Speaking at the the 6th Quadrennial National Delegates Conference of the Ghana National Association of Teachers (GNAT) in Kumasi on Tuesday January 4, the National President of the Ghana National Association of Teachers (GNAT), Mrs Philippa Larsen, said “Your excellency, I wish to commend you and your government for supplying customized laptops to teachers.
“We are grateful and wish to take this opportunity to remind the Minister of Education of other related issues that we had lengthy discussions on. We believe this is going to be done to ensure peace and tranquility on the educational front.”
President Akufo-Addo pledged to address the issue about concerns raised by teachers over the ‘One Teacher, One Laptop’ initiative.
The One Teacher One Laptop initiate was launched by Vice President Dr Mahamudu Bawumia.
During the launch, he handed over 350,000 laptops in fulfilment of government’s pledge to equip Ghana’s teachers with the requisite ICT skills to prepare the next generation for the Fourth Industrial revolution.
At a brief but colourful ceremony at the campus of the St Mary’s Senior High School, Accra on Friday 3rd September, 2021 Dr Bawumia, assisted by the Minister for Education, Hon Dr Yaw Osei Adutwum; the Director General of the Ghana Education Service, Prof Kwasi Opoku-Amankwa; and the leadership of Teacher Unions, handed over the first of these laptops, known as the TM1 (Teachers Mate 1) to the 71 teachers of the school.

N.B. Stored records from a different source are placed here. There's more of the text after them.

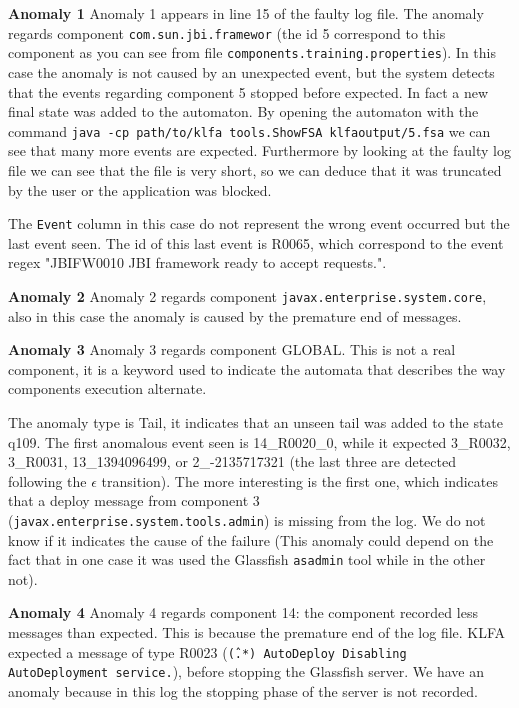 \textbf{Anomaly 1}
Anomaly 1 appears in line 15 of the faulty log file. The anomaly
regards
 component \texttt{com.sun.jbi.framewor} 
(the id 5 correspond to
this component as you can see from file
\texttt{components.training.properties}). In this case the anomaly is
not caused by an unexpected event, but the system detects that the
events regarding component 5 stopped before expected. In fact a
new final state was added to the automaton.
By opening the automaton with the command \texttt{java -cp
path/to/klfa
tools.ShowFSA klfaoutput/5.fsa} we can see that many more events are
expected. Furthermore by looking at the faulty log file we can see
that the file is very short, so we can deduce that it was truncated
by the user or the application was blocked.

The \texttt{Event} column
in this case do not represent the wrong event occurred but the last
event seen. The id of this last event is R0065, which correspond to
the event regex
"JBIFW0010 JBI framework ready to accept requests.". 

\textbf{Anomaly 2} 
Anomaly 2 regards component \texttt{javax.enter\-prise.system.core},
also in this case the anomaly is caused by the premature end of
messages.

\textbf{Anomaly 3} 
Anomaly 3 regards component GLOBAL. This is not a real component, it
is a keyword used to indicate the automata that describes the way
components execution alternate.

The anomaly type is Tail, it indicates that an unseen tail was added
to the state q109. The first anomalous event seen is 14\_R0020\_0,
while it expected 3\_R0032, 3\_R0031, 13\_1394096499, or
2\_-2135717321
(the last three are detected following the $\epsilon$ transition).
The more interesting is the first one, which indicates that a deploy
message from component 3
(\texttt{javax.enterprise.system.to\-ols.admin}) is
missing from the log. We do not know if it indicates the cause of the
failure (This anomaly could depend on the fact that in one case it was used
the Glassfish \texttt{asadmin} tool while in the other not).

\textbf{Anomaly 4} 
Anomaly 4 regards component 14: the component recorded
less messages than expected. This is because the premature end of the
log file. KLFA expected a message of type R0023 (\texttt{\^(.*)
AutoDeploy Disabling AutoDeployment service.}), before
stopping the Glassfish server. We have an anomaly because in this log the
stopping phase of the server is not recorded.

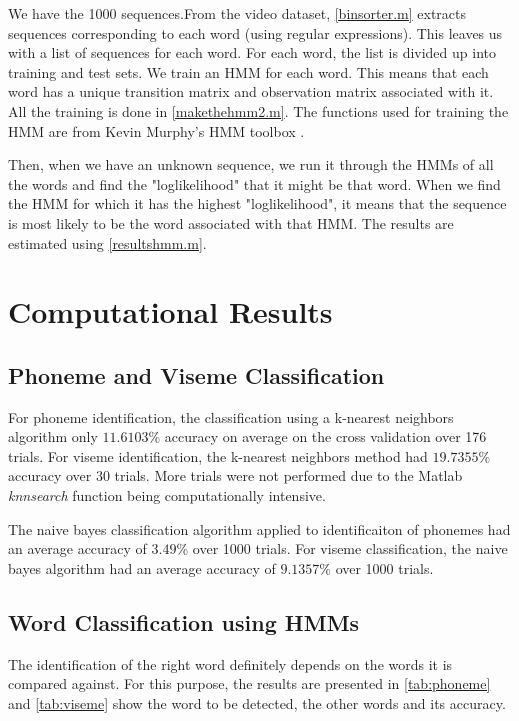 \documentclass[a4paper]{article}
\begin{document}
We have the 1000 sequences.From the video dataset, \ref{binsorter.m} extracts sequences corresponding to each word (using regular expressions).
This leaves us with a list of sequences for each word. For each word, the list is divided up into training and test sets. We train an HMM for each word. This means that each word has a unique transition matrix and observation matrix associated with it. All the training is done in \ref{makethehmm2.m}. The functions used for training the HMM are from Kevin Murphy's HMM toolbox \cite{key-9}.

Then, when we have an unknown sequence, we run it through the HMMs of all the words and find the "loglikelihood" that it might be that word. When we find the HMM for which it has the highest "loglikelihood", it means that the sequence is most likely to be the word associated with that HMM. The results are estimated using \ref{resultshmm.m}.

\section{Computational Results}

\subsection{ Phoneme and Viseme Classification}
For phoneme identification, the classification using a k-nearest neighbors algorithm only $11.6103\%$ accuracy on average on the cross validation over 176 trials.  For viseme identification, the k-nearest neighbors method had $19.7355\%$ accuracy over 30 trials.  More trials were not performed due to the Matlab {\it knnsearch} function being computationally intensive.  

The naive bayes classification algorithm applied to identificaiton of phonemes had an average accuracy of $3.49\%$ over 1000 trials.  For viseme classification, the naive bayes algorithm had an average accuracy of $9.1357\%$ over 1000 trials. 

\subsection{Word Classification using HMMs}

The identification of the right word definitely depends on the words it is compared against. For this purpose, the results are presented in \ref{tab:phoneme} and \ref{tab:viseme} show the word to be detected, the other words and its accuracy.
\end{document}
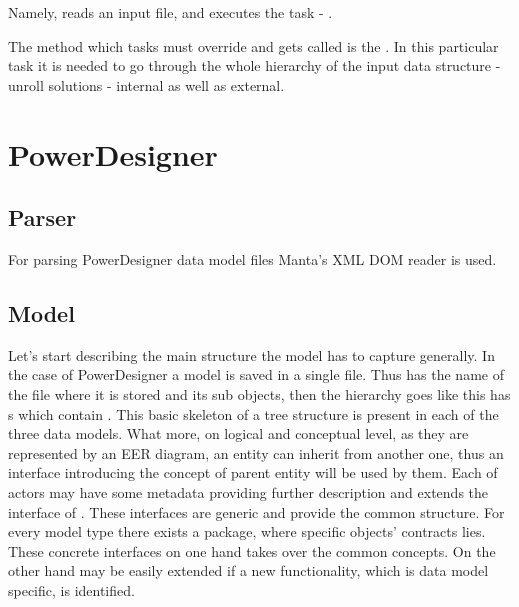  Namely,  reads an input file, and executes the task - . 
 
 The method which tasks must override and gets called is the . In this particular task it is needed to go through the whole hierarchy of the input data structure -  unroll solutions - internal as well as external. 




\section{PowerDesigner}

\subsection{Parser}

For parsing PowerDesigner data model files Manta's XML DOM reader is used.

\subsection{Model}

Let's start describing the main structure the model has to capture generally.
In the case of PowerDesigner a model is saved in a single file. 
Thus  has the name of the file where it is stored and its sub objects, then the hierarchy goes like this  has s which contain .
This basic skeleton of a tree structure is present in each of the three data models. What more, on logical and conceptual level, as they are represented by an EER diagram, an entity can inherit from another one, thus an interface  introducing the concept of parent entity will be used by them. Each of actors may have some metadata providing further description and extends the interface of .
These interfaces are generic and provide the common structure.
For every model type there exists a package, where specific objects' contracts lies. These concrete interfaces on one hand takes over the common concepts. On the other hand may be easily extended if a new functionality, which is data model specific, is identified.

“Effective teaching and learning is critical to developing the human capacity for work, innovation and creativity; necessary ingredients for capacity building. Teachers are the indispensable pillars to this necessary capacity building. This initiative, in collaboration with the Teacher Unions, is to support the vision of the Ghana Education Service of creating an enabling environment to facilitate effective teaching and learning” Dr Bawumia stated.
Under the initiative, Government is to provide every teacher in Ghana, from Kindergarten to the Senior High School level, with a laptop preloaded with educational materials and with access to an E-Library equipped with books recommended by the GES on the various subjects.
The materials can be accessed whether online or offline, and with free Wi-Fi available in 722 Senior High Schools across the country, access to the almost innumerable resources available on the internet is expected to aid research, teaching and learning.
The State takes up 70% of the cost of the laptop, while the teacher makes up the difference. The laptop, however, becomes the personal property of the teacher and serves the benefit of providing a tool for developing the teacher’s professional and personal capacity.
This shift to ICT-based teaching and learning has many benefits for both teachers and students, according to experts in education. With the curriculum materials already installed onto the laptops, the suggested lesson notes prepared by the National Council for Curriculum and Assessment (NaCCA) can be downloaded onto the laptops and used to end the burdensome task of writing lesson notes into notebooks.
This would perfectly be in tandem with the fifth skill and competence under the new standards-based curriculum, the promotion of digital literacy.
The laptops would also help in the field of assessment. The filling of School-Based Assessment, report cards, cumulative records, and the building of learners’ individual portfolios would become easier if each teacher owns a laptop.